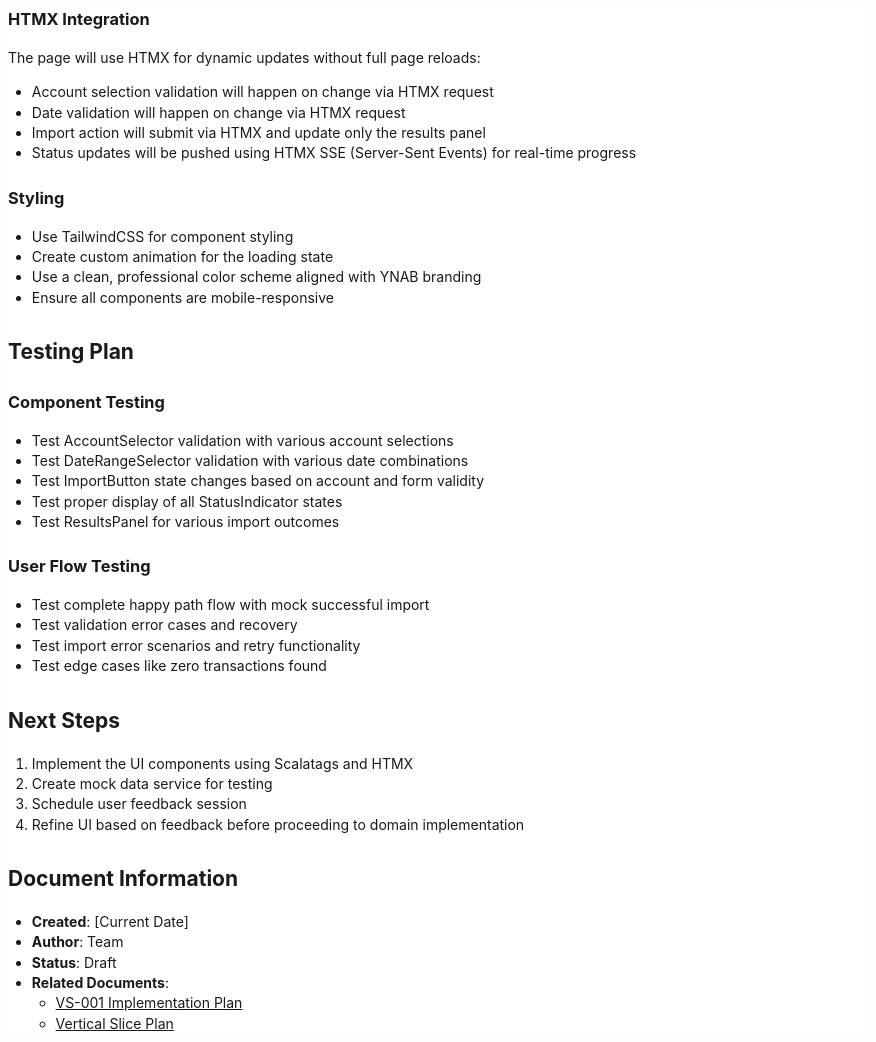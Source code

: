 ### HTMX Integration

The page will use HTMX for dynamic updates without full page reloads:

- Account selection validation will happen on change via HTMX request
- Date validation will happen on change via HTMX request
- Import action will submit via HTMX and update only the results panel
- Status updates will be pushed using HTMX SSE (Server-Sent Events) for real-time progress

### Styling

- Use TailwindCSS for component styling
- Create custom animation for the loading state
- Use a clean, professional color scheme aligned with YNAB branding
- Ensure all components are mobile-responsive

## Testing Plan

### Component Testing

- Test AccountSelector validation with various account selections
- Test DateRangeSelector validation with various date combinations
- Test ImportButton state changes based on account and form validity
- Test proper display of all StatusIndicator states
- Test ResultsPanel for various import outcomes

### User Flow Testing

- Test complete happy path flow with mock successful import
- Test validation error cases and recovery
- Test import error scenarios and retry functionality
- Test edge cases like zero transactions found

## Next Steps

1. Implement the UI components using Scalatags and HTMX
2. Create mock data service for testing
3. Schedule user feedback session
4. Refine UI based on feedback before proceeding to domain implementation

## Document Information

- **Created**: [Current Date]
- **Author**: Team
- **Status**: Draft
- **Related Documents**:
  - [VS-001 Implementation Plan](vs001_implementation_plan.md)
  - [Vertical Slice Plan](vertical_slice_plan.md)
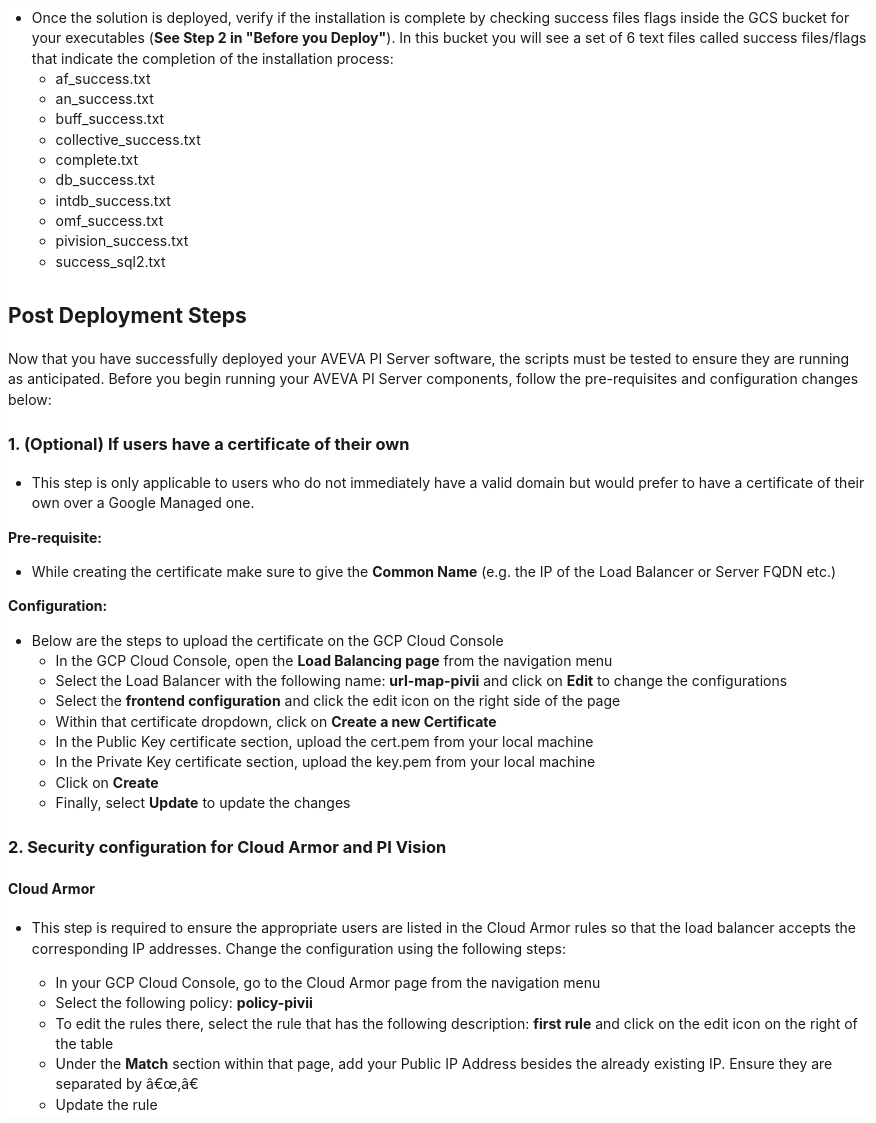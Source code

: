 
* Once the solution is deployed, verify if the installation is complete by checking success files flags inside the GCS bucket for your executables (**See Step 2 in "Before you Deploy"**). In this bucket you will see a set of 6 text files called success files/flags that indicate the completion of the installation process:
  * af_success.txt
  * an_success.txt
  * buff_success.txt
  * collective_success.txt
  * complete.txt
  * db_success.txt
  * intdb_success.txt
  * omf_success.txt
  * pivision_success.txt
  * success_sql2.txt

## Post Deployment Steps

Now that you have successfully deployed your AVEVA PI Server software, the scripts must be tested to ensure they are running as anticipated. Before you begin running your AVEVA PI Server components, follow the pre-requisites and configuration changes below:

### 1. (Optional) If users have a certificate of their own

* This step is only applicable to users who do not immediately have a valid domain but would prefer to have a certificate of their own over a Google Managed one.

**Pre-requisite:**
* While creating the certificate make sure to give the **Common Name** (e.g. the IP of the Load Balancer or Server FQDN etc.)
 
**Configuration:**
* Below are the steps to upload the certificate on the GCP Cloud Console
    * In the GCP Cloud Console, open the **Load Balancing page** from the navigation menu
    * Select the Load Balancer with the following name: **url-map-pivii** and click on **Edit** to change the configurations 
    * Select the **frontend configuration** and click the edit icon on the right side of the page
    * Within that certificate dropdown, click on **Create a new Certificate**
    * In the Public Key certificate section, upload the cert.pem from your local machine
    * In the Private Key certificate section, upload the key.pem from your local machine
    * Click on **Create**
    * Finally, select **Update** to update the changes


### 2. Security configuration for Cloud Armor and PI Vision

#### Cloud Armor

* This step is required to ensure the appropriate users are listed in the Cloud Armor rules so that the load balancer accepts the corresponding IP addresses. Change the configuration using the following steps:

    * In your GCP Cloud Console, go to the Cloud Armor page from the navigation menu
    * Select the following policy: **policy-pivii**
    * To edit the rules there, select the rule that has the following description: **first rule** and click on the edit icon on the right of the table
    * Under the **Match** section within that page, add your Public IP Address besides the already existing IP. Ensure they are separated by â€œ,â€
    * Update the rule
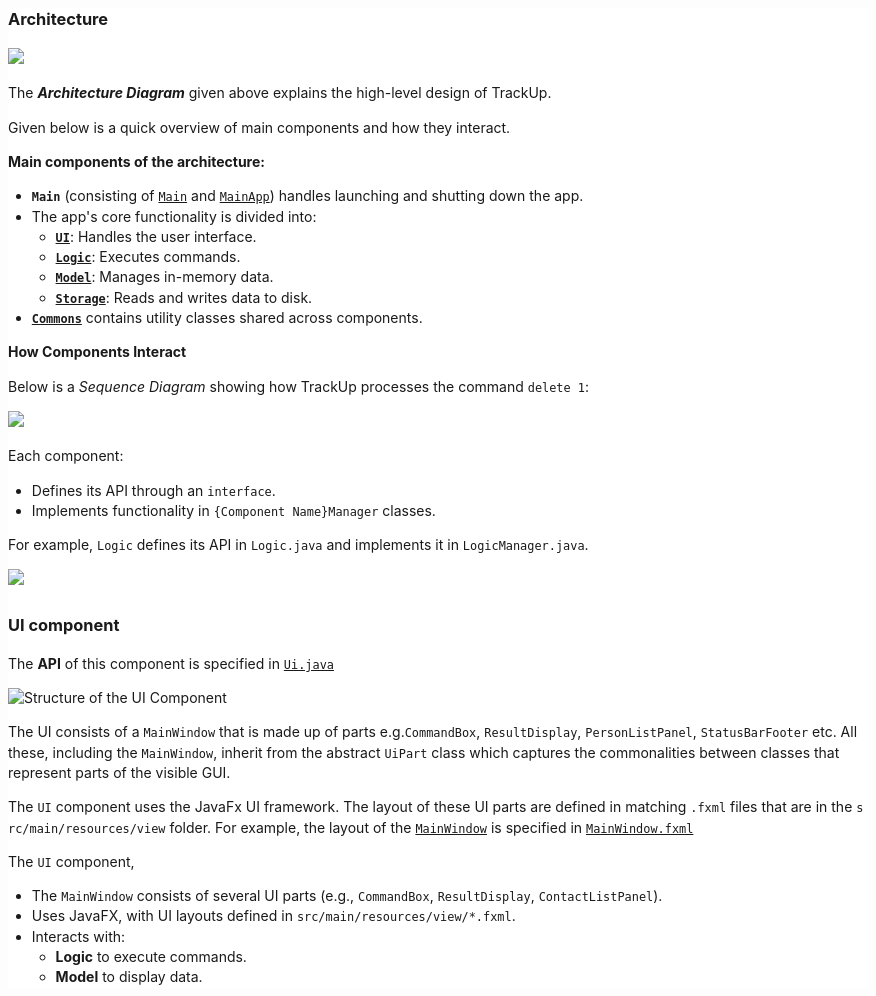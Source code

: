 ### Architecture

<img src="images/ArchitectureDiagram.png" width="500" />

The ***Architecture Diagram*** given above explains the high-level design of TrackUp.

Given below is a quick overview of main components and how they interact.

**Main components of the architecture:**
- **`Main`** (consisting of [`Main`](src/main/java/trackup/Main.java) and [`MainApp`](src/main/java/trackup/MainApp.java)) handles launching and shutting down the app.
- The app's core functionality is divided into:
    - [**`UI`**](#ui-component): Handles the user interface.
    - [**`Logic`**](#logic-component): Executes commands.
    - [**`Model`**](#model-component): Manages in-memory data.
    - [**`Storage`**](#storage-component): Reads and writes data to disk.
- [**`Commons`**](#common-classes) contains utility classes shared across components.

**How Components Interact**  

Below is a *Sequence Diagram* showing how TrackUp processes the command `delete 1`:

<img src="images/ArchitectureSequenceDiagram.png" width="700" />

Each component:
- Defines its API through an `interface`.
- Implements functionality in `{Component Name}Manager` classes.

For example, `Logic` defines its API in `Logic.java` and implements it in `LogicManager.java`.

<img src="images/ComponentManagers.png" width="500" />

### UI component

The **API** of this component is specified in [`Ui.java`](https://github.com/AY2425S2-CS2103T-F14-4/tp/blob/master/src/main/java/trackup/ui/Ui.java)

![Structure of the UI Component](images/UiClassDiagram1.png)

The UI consists of a `MainWindow` that is made up of parts e.g.`CommandBox`, `ResultDisplay`, `PersonListPanel`, `StatusBarFooter` etc. All these, including the `MainWindow`, inherit from the abstract `UiPart` class which captures the commonalities between classes that represent parts of the visible GUI.

The `UI` component uses the JavaFx UI framework. The layout of these UI parts are defined in matching `.fxml` files that are in the `src/main/resources/view` folder. For example, the layout of the [`MainWindow`](https://github.com/se-edu/addressbook-level3/tree/master/src/main/java/trackup/ui/MainWindow.java) is specified in [`MainWindow.fxml`](https://github.com/se-edu/addressbook-level3/tree/master/src/main/resources/view/MainWindow.fxml)

The `UI` component,
- The `MainWindow` consists of several UI parts (e.g., `CommandBox`, `ResultDisplay`, `ContactListPanel`).
- Uses JavaFX, with UI layouts defined in `src/main/resources/view/*.fxml`.
- Interacts with:
    - **Logic** to execute commands.
    - **Model** to display data.
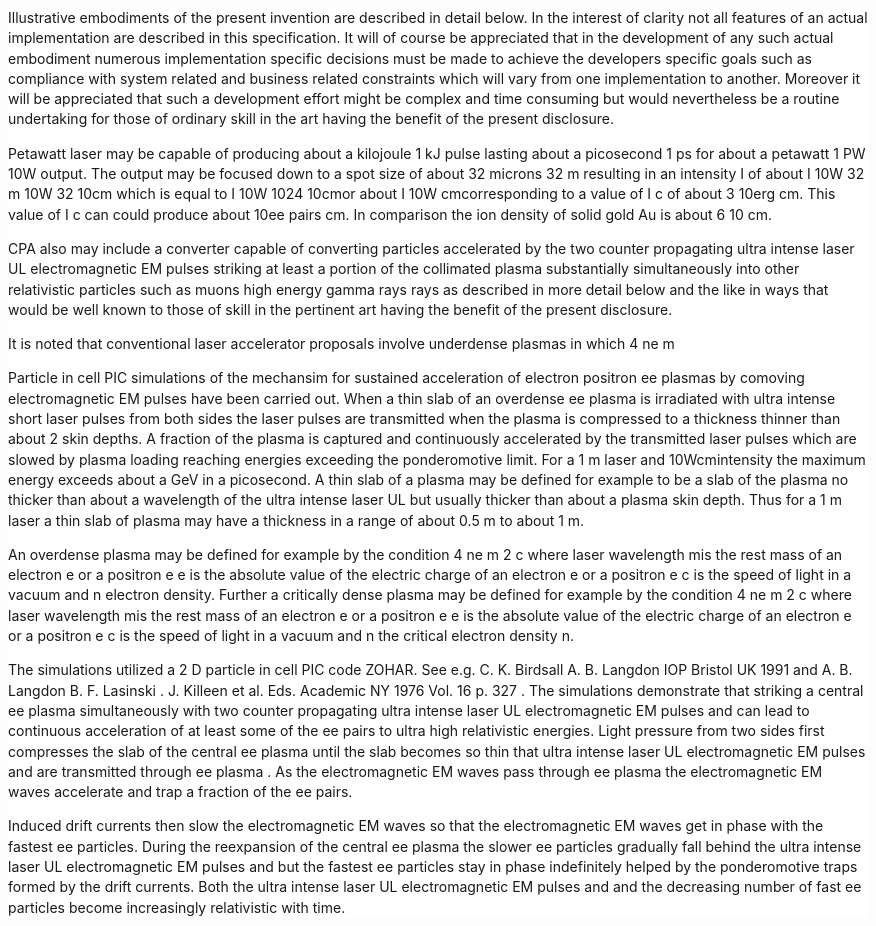 Illustrative embodiments of the present invention are described in detail below. In the interest of clarity not all features of an actual implementation are described in this specification. It will of course be appreciated that in the development of any such actual embodiment numerous implementation specific decisions must be made to achieve the developers specific goals such as compliance with system related and business related constraints which will vary from one implementation to another. Moreover it will be appreciated that such a development effort might be complex and time consuming but would nevertheless be a routine undertaking for those of ordinary skill in the art having the benefit of the present disclosure.

Petawatt laser may be capable of producing about a kilojoule 1 kJ pulse lasting about a picosecond 1 ps for about a petawatt 1 PW 10W output. The output may be focused down to a spot size of about 32 microns 32 m resulting in an intensity I of about I 10W 32 m 10W 32 10cm which is equal to I 10W 1024 10cmor about I 10W cmcorresponding to a value of I c of about 3 10erg cm. This value of I c can could produce about 10ee pairs cm. In comparison the ion density of solid gold Au is about 6 10 cm.

CPA also may include a converter capable of converting particles accelerated by the two counter propagating ultra intense laser UL electromagnetic EM pulses striking at least a portion of the collimated plasma substantially simultaneously into other relativistic particles such as muons high energy gamma rays rays as described in more detail below and the like in ways that would be well known to those of skill in the pertinent art having the benefit of the present disclosure.

It is noted that conventional laser accelerator proposals involve underdense plasmas in which 4 ne m 

Particle in cell PIC simulations of the mechansim for sustained acceleration of electron positron ee plasmas by comoving electromagnetic EM pulses have been carried out. When a thin slab of an overdense ee plasma is irradiated with ultra intense short laser pulses from both sides the laser pulses are transmitted when the plasma is compressed to a thickness thinner than about 2 skin depths. A fraction of the plasma is captured and continuously accelerated by the transmitted laser pulses which are slowed by plasma loading reaching energies exceeding the ponderomotive limit. For a 1 m laser and 10Wcmintensity the maximum energy exceeds about a GeV in a picosecond. A thin slab of a plasma may be defined for example to be a slab of the plasma no thicker than about a wavelength of the ultra intense laser UL but usually thicker than about a plasma skin depth. Thus for a 1 m laser a thin slab of plasma may have a thickness in a range of about 0.5 m to about 1 m.

An overdense plasma may be defined for example by the condition 4 ne m 2 c where laser wavelength mis the rest mass of an electron e or a positron e e is the absolute value of the electric charge of an electron e or a positron e c is the speed of light in a vacuum and n electron density. Further a critically dense plasma may be defined for example by the condition 4 ne m 2 c where laser wavelength mis the rest mass of an electron e or a positron e e is the absolute value of the electric charge of an electron e or a positron e c is the speed of light in a vacuum and n the critical electron density n.

The simulations utilized a 2 D particle in cell PIC code ZOHAR. See e.g. C. K. Birdsall A. B. Langdon IOP Bristol UK 1991 and A. B. Langdon B. F. Lasinski . J. Killeen et al. Eds. Academic NY 1976 Vol. 16 p. 327 . The simulations demonstrate that striking a central ee plasma simultaneously with two counter propagating ultra intense laser UL electromagnetic EM pulses and can lead to continuous acceleration of at least some of the ee pairs to ultra high relativistic energies. Light pressure from two sides first compresses the slab of the central ee plasma until the slab becomes so thin that ultra intense laser UL electromagnetic EM pulses and are transmitted through ee plasma . As the electromagnetic EM waves pass through ee plasma the electromagnetic EM waves accelerate and trap a fraction of the ee pairs.

Induced drift currents then slow the electromagnetic EM waves so that the electromagnetic EM waves get in phase with the fastest ee particles. During the reexpansion of the central ee plasma the slower ee particles gradually fall behind the ultra intense laser UL electromagnetic EM pulses and but the fastest ee particles stay in phase indefinitely helped by the ponderomotive traps formed by the drift currents. Both the ultra intense laser UL electromagnetic EM pulses and and the decreasing number of fast ee particles become increasingly relativistic with time.
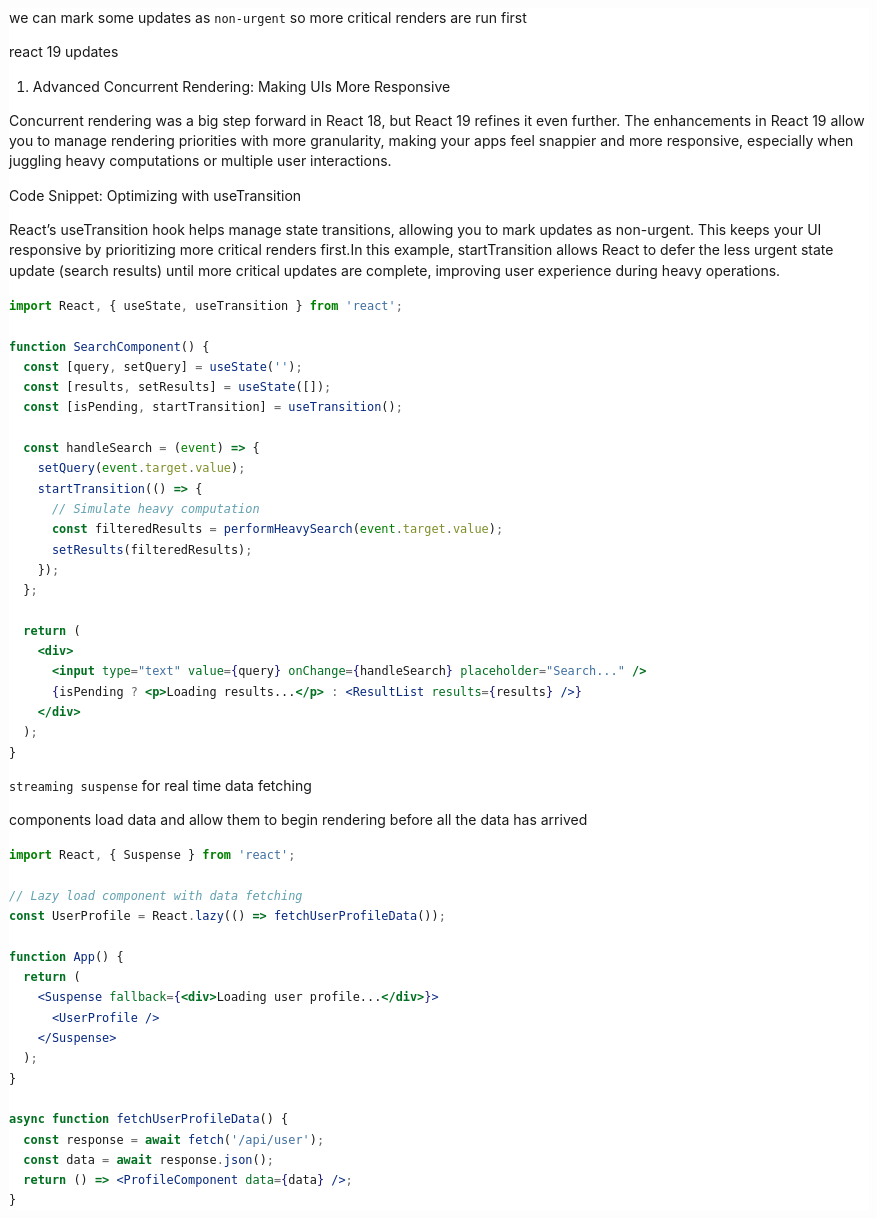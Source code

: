 we can mark some updates as `non-urgent` so more critical renders are run first

react 19 updates

1. Advanced Concurrent Rendering: Making UIs More Responsive

Concurrent rendering was a big step forward in React 18, but React 19 refines it even further. The enhancements in React 19 allow you to manage rendering priorities with more granularity, making your apps feel snappier and more responsive, especially when juggling heavy computations or multiple user interactions.

Code Snippet: Optimizing with useTransition

React’s useTransition hook helps manage state transitions, allowing you to mark updates as non-urgent. This keeps your UI responsive by prioritizing more critical renders first.In this example, startTransition allows React to defer the less urgent state update (search results) until more critical updates are complete, improving user experience during heavy operations.

```jsx
import React, { useState, useTransition } from 'react';

function SearchComponent() {
  const [query, setQuery] = useState('');
  const [results, setResults] = useState([]);
  const [isPending, startTransition] = useTransition();

  const handleSearch = (event) => {
    setQuery(event.target.value);
    startTransition(() => {
      // Simulate heavy computation
      const filteredResults = performHeavySearch(event.target.value);
      setResults(filteredResults);
    });
  };

  return (
    <div>
      <input type="text" value={query} onChange={handleSearch} placeholder="Search..." />
      {isPending ? <p>Loading results...</p> : <ResultList results={results} />}
    </div>
  );
}
```

`streaming suspense` for real time data fetching

components load data and allow them to begin rendering before all the data has arrived

```jsx
import React, { Suspense } from 'react';

// Lazy load component with data fetching
const UserProfile = React.lazy(() => fetchUserProfileData());

function App() {
  return (
    <Suspense fallback={<div>Loading user profile...</div>}>
      <UserProfile />
    </Suspense>
  );
}

async function fetchUserProfileData() {
  const response = await fetch('/api/user');
  const data = await response.json();
  return () => <ProfileComponent data={data} />;
}
```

=== YOUR INSTRUCTIONS ===
Give the number of lines in the data that contain the string "feedback", and nothing else.

=== TASK SOLUTION ===
2